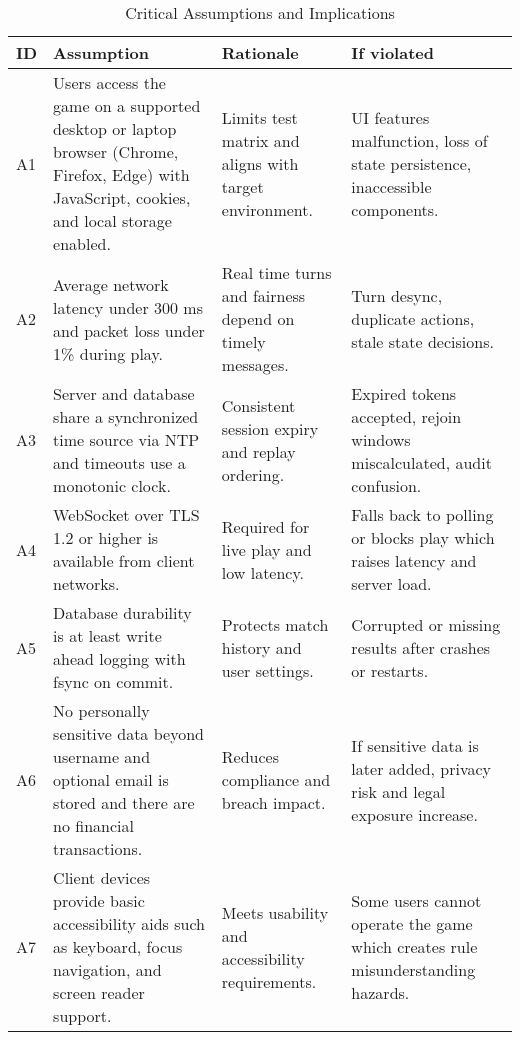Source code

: \documentclass{article}
\begin{document}
\begin{table}[H]
\caption{Critical Assumptions and Implications}\label{tab:assumptions}
\begin{tabularx}{\textwidth}{lX X X}
\toprule
\textbf{ID} & \textbf{Assumption} & \textbf{Rationale} & \textbf{If violated} \\
\midrule
A1 & Users access the game on a supported desktop or laptop browser (Chrome, Firefox, Edge) with JavaScript, cookies, and local storage enabled. & Limits test matrix and aligns with target environment. & UI features malfunction, loss of state persistence, inaccessible components. \\
A2 & Average network latency under 300 ms and packet loss under 1\% during play. & Real time turns and fairness depend on timely messages. & Turn desync, duplicate actions, stale state decisions. \\
A3 & Server and database share a synchronized time source via NTP and timeouts use a monotonic clock. & Consistent session expiry and replay ordering. & Expired tokens accepted, rejoin windows miscalculated, audit confusion. \\
A4 & WebSocket over TLS 1.2 or higher is available from client networks. & Required for live play and low latency. & Falls back to polling or blocks play which raises latency and server load. \\
A5 & Database durability is at least write ahead logging with fsync on commit. & Protects match history and user settings. & Corrupted or missing results after crashes or restarts. \\
A6 & No personally sensitive data beyond username and optional email is stored and there are no financial transactions. & Reduces compliance and breach impact. & If sensitive data is later added, privacy risk and legal exposure increase. \\
A7 & Client devices provide basic accessibility aids such as keyboard, focus navigation, and screen reader support. & Meets usability and accessibility requirements. & Some users cannot operate the game which creates rule misunderstanding hazards. \\
\bottomrule
\end{tabularx}
\end{table}
\end{document}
════════
Please write out the entire listing above exactly, but leave the pictures out.

**OUTPUT FOR THIS EXERCISE**
Source code

: \documentclass{article}
\begin{document}
\begin{table}[H]
\caption{Critical Assumptions and Implications}\label{tab:assumptions}
\begin{tabularx}{\textwidth}{lX X X}
\toprule
\textbf{ID} & \textbf{Assumption} & \textbf{Rationale} & \textbf{If violated} \\
\midrule
A1 & Users access the game on a supported desktop or laptop browser (Chrome, Firefox, Edge) with JavaScript, cookies, and local storage enabled. & Limits test matrix and aligns with target environment. & UI features malfunction, loss of state persistence, inaccessible components. \\
A2 & Average network latency under 300 ms and packet loss under 1\% during play. & Real time turns and fairness depend on timely messages. & Turn desync, duplicate actions, stale state decisions. \\
A3 & Server and database share a synchronized time source via NTP and timeouts use a monotonic clock. & Consistent session expiry and replay ordering. & Expired tokens accepted, rejoin windows miscalculated, audit confusion. \\
A4 & WebSocket over TLS 1.2 or higher is available from client networks. & Required for live play and low latency. & Falls back to polling or blocks play which raises latency and server load. \\
A5 & Database durability is at least write ahead logging with fsync on commit. & Protects match history and user settings. & Corrupted or missing results after crashes or restarts. \\
A6 & No personally sensitive data beyond username and optional email is stored and there are no financial transactions. & Reduces compliance and breach impact. & If sensitive data is later added, privacy risk and legal exposure increase. \\
A7 & Client devices provide basic accessibility aids such as keyboard, focus navigation, and screen reader support. & Meets usability and accessibility requirements. & Some users cannot operate the game which creates rule misunderstanding hazards. \\
\bottomrule
\end{tabularx}
\end{table}
\end{document}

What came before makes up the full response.